Dacen schwamm zu ihm hinüber, fasste ihn am Kinn und drehte sein Gesicht zu ihn. „Bitte, trag den Verband, bis es wirklich wieder okay ist. Ihr seid nicht mehr allein hier. Du hast alle Zeit, um zu heilen."

„Hey. Das habe ich ihm auch gesagt."

„Es ist immer besser, wenn mehr Leute da sind, die einem helfen können. Besonders, wenn man Junglinge beschützen und versorgen muss." erwiderte Dacen über seine Schulter zu Harry, ehe er sich wieder zu Victorian drehte. „Mach dir keine Sorgen. Wir bringen dir mit, was du brauchst. Pass du auf die kleinen Monster auf."

„Hey. Nenn die nicht immer so. Das si..." Sein Satz wurde von Dacens Lippen auf seinen abgeschnitten. Sie küssten sich, ehe Victorian den Kuss brach. Kopfschüttelnd lächelte er und drückte Dacen dann einen Kuss unters Kinn. „Geh jagen."
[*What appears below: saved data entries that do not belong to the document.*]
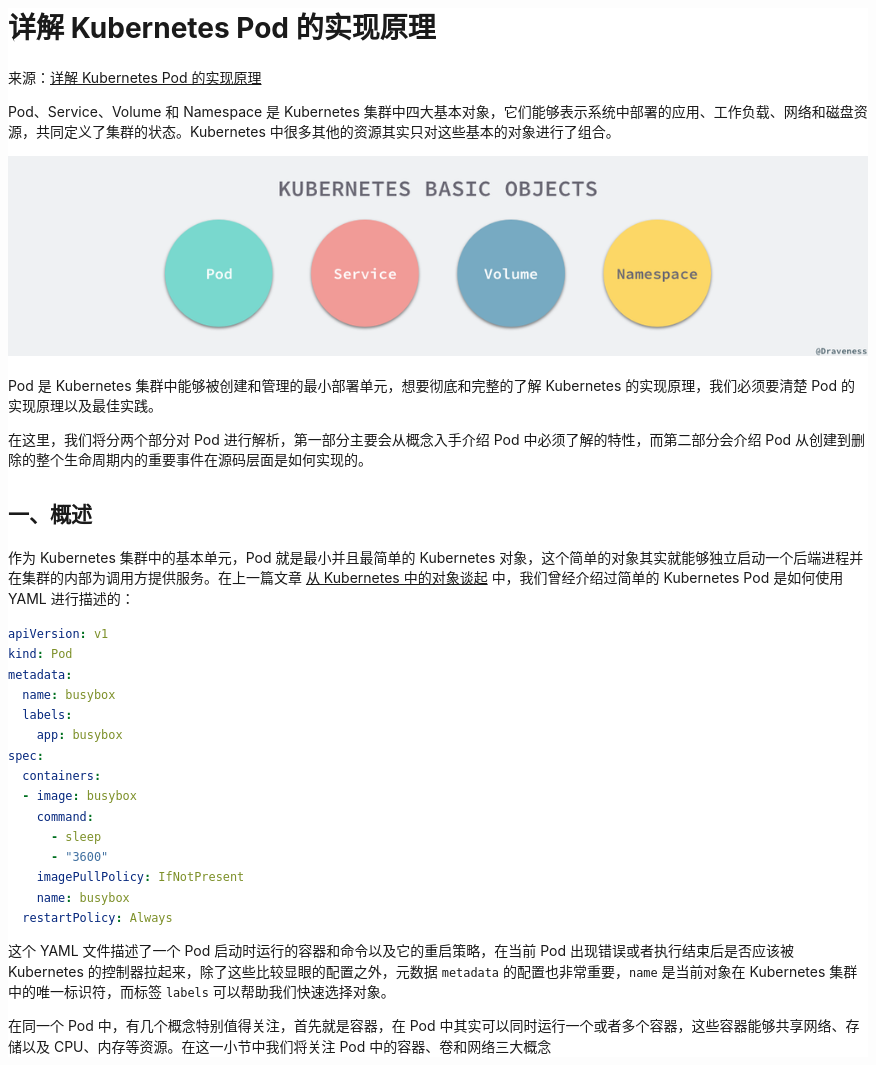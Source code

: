 # 详解 Kubernetes Pod 的实现原理

来源：[详解 Kubernetes Pod 的实现原理](https://draveness.me/kubernetes-pod/)

Pod、Service、Volume 和 Namespace 是 Kubernetes 集群中四大基本对象，它们能够表示系统中部署的应用、工作负载、网络和磁盘资源，共同定义了集群的状态。Kubernetes 中很多其他的资源其实只对这些基本的对象进行了组合。

![k8s-10](../doc/k8s-10.png)

Pod 是 Kubernetes 集群中能够被创建和管理的最小部署单元，想要彻底和完整的了解 Kubernetes 的实现原理，我们必须要清楚 Pod 的实现原理以及最佳实践。

在这里，我们将分两个部分对 Pod 进行解析，第一部分主要会从概念入手介绍 Pod 中必须了解的特性，而第二部分会介绍 Pod 从创建到删除的整个生命周期内的重要事件在源码层面是如何实现的。

## 一、概述

作为 Kubernetes 集群中的基本单元，Pod 就是最小并且最简单的 Kubernetes 对象，这个简单的对象其实就能够独立启动一个后端进程并在集群的内部为调用方提供服务。在上一篇文章 [从 Kubernetes 中的对象谈起](https://draveness.me/kubernetes-object-intro) 中，我们曾经介绍过简单的 Kubernetes Pod 是如何使用 YAML 进行描述的：

```yaml
apiVersion: v1
kind: Pod
metadata:
  name: busybox
  labels:
    app: busybox
spec:
  containers:
  - image: busybox
    command:
      - sleep
      - "3600"
    imagePullPolicy: IfNotPresent
    name: busybox
  restartPolicy: Always
```

这个 YAML 文件描述了一个 Pod 启动时运行的容器和命令以及它的重启策略，在当前 Pod 出现错误或者执行结束后是否应该被 Kubernetes 的控制器拉起来，除了这些比较显眼的配置之外，元数据 `metadata` 的配置也非常重要，`name` 是当前对象在 Kubernetes 集群中的唯一标识符，而标签 `labels` 可以帮助我们快速选择对象。

在同一个 Pod 中，有几个概念特别值得关注，首先就是容器，在 Pod 中其实可以同时运行一个或者多个容器，这些容器能够共享网络、存储以及 CPU、内存等资源。在这一小节中我们将关注 Pod 中的容器、卷和网络三大概念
Dacen lachte laut und zwängte sich durch den Höhleneingang. Für Harry und Victorian war es schon eng, aber Dacen musste wirklich aufpassen, um die filigranen Schmuckfinnen nicht zu beschädigen und sich nicht in die Fluke zu schneiden. Auch wenn es Victorian vermutlich egal wäre, wenn sein Partner ein paar kleine Verletzungen hätte. Aber der Stolz eines Dominanten würde es vermutlich dennoch nicht zulassen.

Harry folgte ihm und überließ ihm die Führung in der Jagd. Dacen führte ihn ins tiefere Wasser, wo man größere Fische fangen konnte. Aber sie waren oft auf schwieriger zu finden und man konnte in Gefahr geraten, dass größere Jäger ebenfalls dieser Beute nachjagten und einen selbst dann als Beute ansahen. Orcas, große Haie, alles in die Richtung. Allein war es keine gute Idee, auf so eine Jagd zu gehen. Selbst zu zweit war es nicht unbedingt einfach, aber Dacen war ein exzellenter Jäger und Harry selbst hatte genug Erfahrung.

„Wie war es, allein eine ganze Gruppe versorgen zu müssen?" Dacen drehte den Kopf zu ihm, mitten während des Schwimmens.

Überrascht vergass Harry zu schwimmen und sank etwas ab, ehe er wieder zu Dacen aufschloss. „Das versorgen war nicht das Problem. Jagen war einfach. Aber ich hatte immer Angst, dass die Junglinge aus der Höhle abhauen würden oder irgendwas eindringen würde. Ich konnte mich kaum konzentrieren."

„Eine unkonzentrierte Jagd kann gefährlich sein."

„Ach was. Ich hab die Bucht nicht verlassen. Ich bin kein Dominanter, der sich allein auf eine Freiwasserjagd traut. Aber man kann eine Gruppe auch mit kleineren Fischen versorgen. Es muss nicht unbedingt Lachs sein."

Lachs war, was sie jagen würden. Harrys konnte es bereits sehen. Ein Lachsschwarm. Es war kein großer, aber es war auch eine Beute, die Orcas in der Region jagten. Sie würden aufpassen müssen, dass sie nicht in die Quere der größeren, gefährlicheren Jäger kommen würden. Hier draußen im freien Wasser würden sie keine Chance haben zu überleben.

Harry ballte die Fäuste, folgte Dacen dann aber.